From 93f335ef86b2a14ffc41daba612d022a1c73e045 Mon Sep 17 00:00:00 2001
From: thomwolf <thomwolf@gmail.com>
Date: Tue, 11 Dec 2018 11:50:38 +0100
Subject: [PATCH] add pretrained loading from state_dict

---
 pytorch_pretrained_bert/modeling.py | 11 +++++++----
 1 file changed, 7 insertions(+), 4 deletions(-)

diff --git a/pytorch_pretrained_bert/modeling.py b/pytorch_pretrained_bert/modeling.py
index 1aeff4dd04..bfc5585ea8 100644
--- a/pytorch_pretrained_bert/modeling.py
+++ b/pytorch_pretrained_bert/modeling.py
@@ -448,9 +448,9 @@ class PreTrainedBertModel(nn.Module):
             module.bias.data.zero_()
 
     @classmethod
-    def from_pretrained(cls, pretrained_model_name, cache_dir=None, *inputs, **kwargs):
+    def from_pretrained(cls, pretrained_model_name, state_dict=None, cache_dir=None, *inputs, **kwargs):
         """
-        Instantiate a PreTrainedBertModel from a pre-trained model file.
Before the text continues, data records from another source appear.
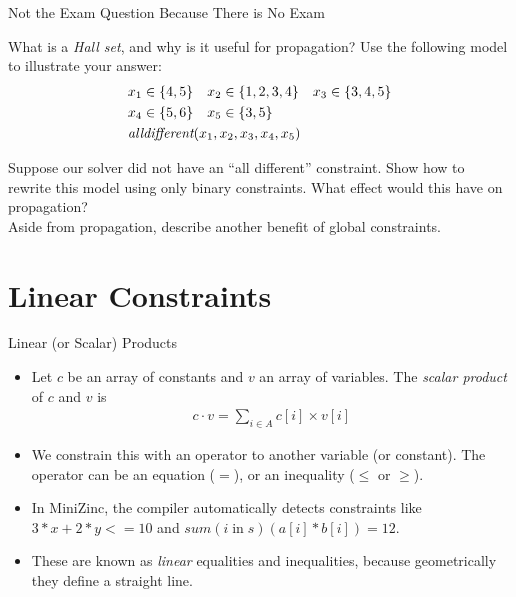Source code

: \documentclass[aspectratio=169,compress,10pt]{beamer}
\begin{document}
\begin{frame}{Not the Exam Question Because There is No Exam}

    What is a \emph{Hall set}, and why is it useful for propagation? Use the following model to
    illustrate your answer:
    \begin{align*}
        & x_1 \in \{ 4, 5 \}   && x_2 \in \{ 1, 2, 3, 4 \}  && x_3 \in \{ 3, 4, 5 \} \\
        & x_4 \in \{ 5, 6 \}   && x_5 \in \{ 3, 5 \} \\
        & \mathrlap{\textit{alldifferent}( x_1, x_2, x_3, x_4, x_5 )}
    \end{align*}

    Suppose our solver did not have an ``all different'' constraint. Show how to rewrite this model
    using only binary constraints.  What effect would this have on propagation? \\[0.2cm]

    Aside from propagation, describe another benefit of global constraints.

\end{frame}

\section{Linear Constraints}

\begin{frame}{Linear (or Scalar) Products}
    \begin{itemize}
        \item Let $c$ be an array of constants and $v$ an array of variables. The \emph{scalar
            product} of $c$ and $v$ is \begin{align*}
        c \cdot v = \sum_{i \in A}{c[i] \times v[i]}\end{align*}
        \item We constrain this with an operator to another variable (or constant). The operator can
            be an equation ($=$), or an inequality ($\le$ or $\ge$).
        \item In MiniZinc, the compiler automatically detects constraints like $3 * x + 2 * y <= 10$
            and $sum(i \operatorname{in} s)(a[i] * b[i]) = 12$.
        \item These are known as \emph{linear} equalities and inequalities, because
            geometrically they define a straight line.
    \end{itemize}
\end{frame}
\end{document}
+        Instantiate a PreTrainedBertModel from a pre-trained model file or a pytorch state dict.
         Download and cache the pre-trained model file if needed.
 
         Params:
@@ -464,6 +464,8 @@ class PreTrainedBertModel(nn.Module):
                 - a path or url to a pretrained model archive containing:
                     . `bert_config.json` a configuration file for the model
                     . `pytorch_model.bin` a PyTorch dump of a BertForPreTraining instance
+            cache_dir: an optional path to a folder in which the pre-trained models will be cached.
+            state_dict: an optional state dictionnary (collections.OrderedDict object) to use instead of Google pre-trained models
             *inputs, **kwargs: additional input for the specific Bert class
                 (ex: num_labels for BertForSequenceClassification)
         """
@@ -505,8 +507,9 @@ class PreTrainedBertModel(nn.Module):
         logger.info("Model config {}".format(config))
         # Instantiate model.
         model = cls(config, *inputs, **kwargs)
-        weights_path = os.path.join(serialization_dir, WEIGHTS_NAME)
-        state_dict = torch.load(weights_path)
+        if state_dict is None:
+            weights_path = os.path.join(serialization_dir, WEIGHTS_NAME)
+            state_dict = torch.load(weights_path)
 
         old_keys = []
         new_keys = []